- **Material for this task**

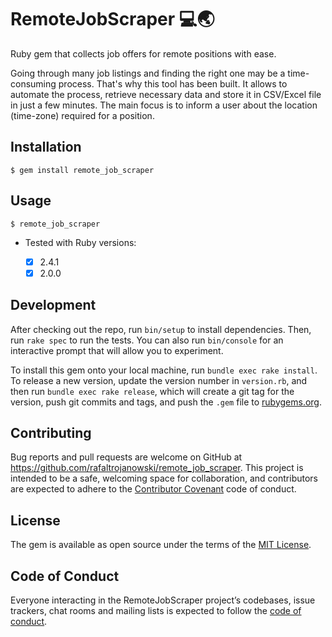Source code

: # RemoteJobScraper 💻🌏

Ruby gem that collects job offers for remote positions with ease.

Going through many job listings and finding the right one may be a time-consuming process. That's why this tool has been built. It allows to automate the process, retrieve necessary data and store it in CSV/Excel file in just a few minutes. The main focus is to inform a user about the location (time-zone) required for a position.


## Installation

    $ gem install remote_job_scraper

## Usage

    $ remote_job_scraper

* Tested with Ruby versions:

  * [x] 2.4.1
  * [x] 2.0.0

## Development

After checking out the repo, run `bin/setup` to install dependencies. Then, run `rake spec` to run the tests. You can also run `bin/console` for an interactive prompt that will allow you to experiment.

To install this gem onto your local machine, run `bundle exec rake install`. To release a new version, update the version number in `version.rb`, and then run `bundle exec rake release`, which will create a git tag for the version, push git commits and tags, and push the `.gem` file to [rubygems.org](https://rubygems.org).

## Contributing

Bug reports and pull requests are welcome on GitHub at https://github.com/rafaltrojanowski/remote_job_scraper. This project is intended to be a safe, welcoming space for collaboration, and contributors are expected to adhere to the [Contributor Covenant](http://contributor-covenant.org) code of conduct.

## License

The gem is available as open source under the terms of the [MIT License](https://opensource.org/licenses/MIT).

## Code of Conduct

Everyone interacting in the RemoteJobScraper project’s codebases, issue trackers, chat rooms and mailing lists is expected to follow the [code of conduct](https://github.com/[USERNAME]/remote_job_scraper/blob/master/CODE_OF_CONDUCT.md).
---
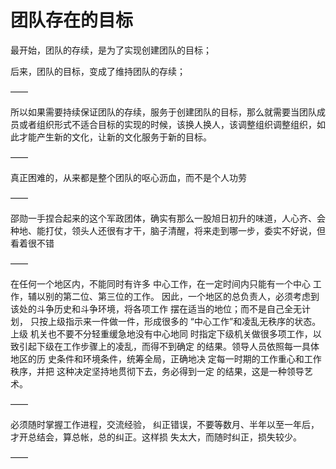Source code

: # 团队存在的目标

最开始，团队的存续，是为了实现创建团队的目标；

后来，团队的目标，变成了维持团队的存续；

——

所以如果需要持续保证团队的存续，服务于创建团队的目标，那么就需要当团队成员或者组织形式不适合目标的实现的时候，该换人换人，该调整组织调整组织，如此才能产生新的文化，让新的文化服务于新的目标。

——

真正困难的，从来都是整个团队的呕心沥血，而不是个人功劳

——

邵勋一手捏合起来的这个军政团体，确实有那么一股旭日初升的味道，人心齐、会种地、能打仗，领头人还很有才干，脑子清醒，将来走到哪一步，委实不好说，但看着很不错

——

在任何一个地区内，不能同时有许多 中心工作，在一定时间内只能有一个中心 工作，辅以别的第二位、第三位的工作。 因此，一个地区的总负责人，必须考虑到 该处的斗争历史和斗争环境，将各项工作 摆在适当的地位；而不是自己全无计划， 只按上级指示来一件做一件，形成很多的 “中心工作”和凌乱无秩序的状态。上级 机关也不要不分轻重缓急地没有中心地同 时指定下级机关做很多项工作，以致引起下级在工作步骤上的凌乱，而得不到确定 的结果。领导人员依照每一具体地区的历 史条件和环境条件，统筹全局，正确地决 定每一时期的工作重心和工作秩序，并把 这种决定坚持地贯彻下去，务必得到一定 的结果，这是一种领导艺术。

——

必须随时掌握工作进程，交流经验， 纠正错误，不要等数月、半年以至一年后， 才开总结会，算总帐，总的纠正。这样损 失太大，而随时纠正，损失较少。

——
--
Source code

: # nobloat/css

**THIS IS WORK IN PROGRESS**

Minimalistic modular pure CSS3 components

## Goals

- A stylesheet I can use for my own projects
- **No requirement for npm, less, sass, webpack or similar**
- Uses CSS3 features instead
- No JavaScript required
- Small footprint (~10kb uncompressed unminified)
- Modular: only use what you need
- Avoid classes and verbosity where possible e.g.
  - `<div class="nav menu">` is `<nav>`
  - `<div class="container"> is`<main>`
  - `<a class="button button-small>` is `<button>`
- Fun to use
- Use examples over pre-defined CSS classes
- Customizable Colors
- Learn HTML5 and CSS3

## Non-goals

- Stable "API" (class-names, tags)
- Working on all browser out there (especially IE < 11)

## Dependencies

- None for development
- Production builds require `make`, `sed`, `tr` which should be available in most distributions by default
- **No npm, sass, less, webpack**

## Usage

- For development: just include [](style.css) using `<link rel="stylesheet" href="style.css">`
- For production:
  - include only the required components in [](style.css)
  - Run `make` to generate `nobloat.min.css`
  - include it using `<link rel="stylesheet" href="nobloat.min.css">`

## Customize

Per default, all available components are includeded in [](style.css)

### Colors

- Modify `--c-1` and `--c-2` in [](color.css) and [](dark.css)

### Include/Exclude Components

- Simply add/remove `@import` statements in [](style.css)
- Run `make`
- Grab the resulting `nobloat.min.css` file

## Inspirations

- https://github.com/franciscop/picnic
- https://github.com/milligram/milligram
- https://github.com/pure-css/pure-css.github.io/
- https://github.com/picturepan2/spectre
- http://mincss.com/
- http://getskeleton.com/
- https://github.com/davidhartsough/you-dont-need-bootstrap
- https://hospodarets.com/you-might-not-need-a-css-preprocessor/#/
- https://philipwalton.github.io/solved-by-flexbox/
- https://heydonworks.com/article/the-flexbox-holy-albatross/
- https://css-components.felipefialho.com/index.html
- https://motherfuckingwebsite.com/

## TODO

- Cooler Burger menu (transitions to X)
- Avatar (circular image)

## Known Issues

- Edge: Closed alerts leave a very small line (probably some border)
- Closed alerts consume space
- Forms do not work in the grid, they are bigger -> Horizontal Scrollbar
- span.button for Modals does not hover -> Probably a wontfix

- **Exercise requirements**
Within the material above, output exactly the lines from the one with "The gem is available" through the one with "Everyone interacting in", end lines included, and nothing besides.

- **Result**
The gem is available as open source under the terms of the [MIT License](https://opensource.org/licenses/MIT).

## Code of Conduct

Everyone interacting in the RemoteJobScraper project’s codebases, issue trackers, chat rooms and mailing lists is expected to follow the [code of conduct](https://github.com/[USERNAME]/remote_job_scraper/blob/master/CODE_OF_CONDUCT.md).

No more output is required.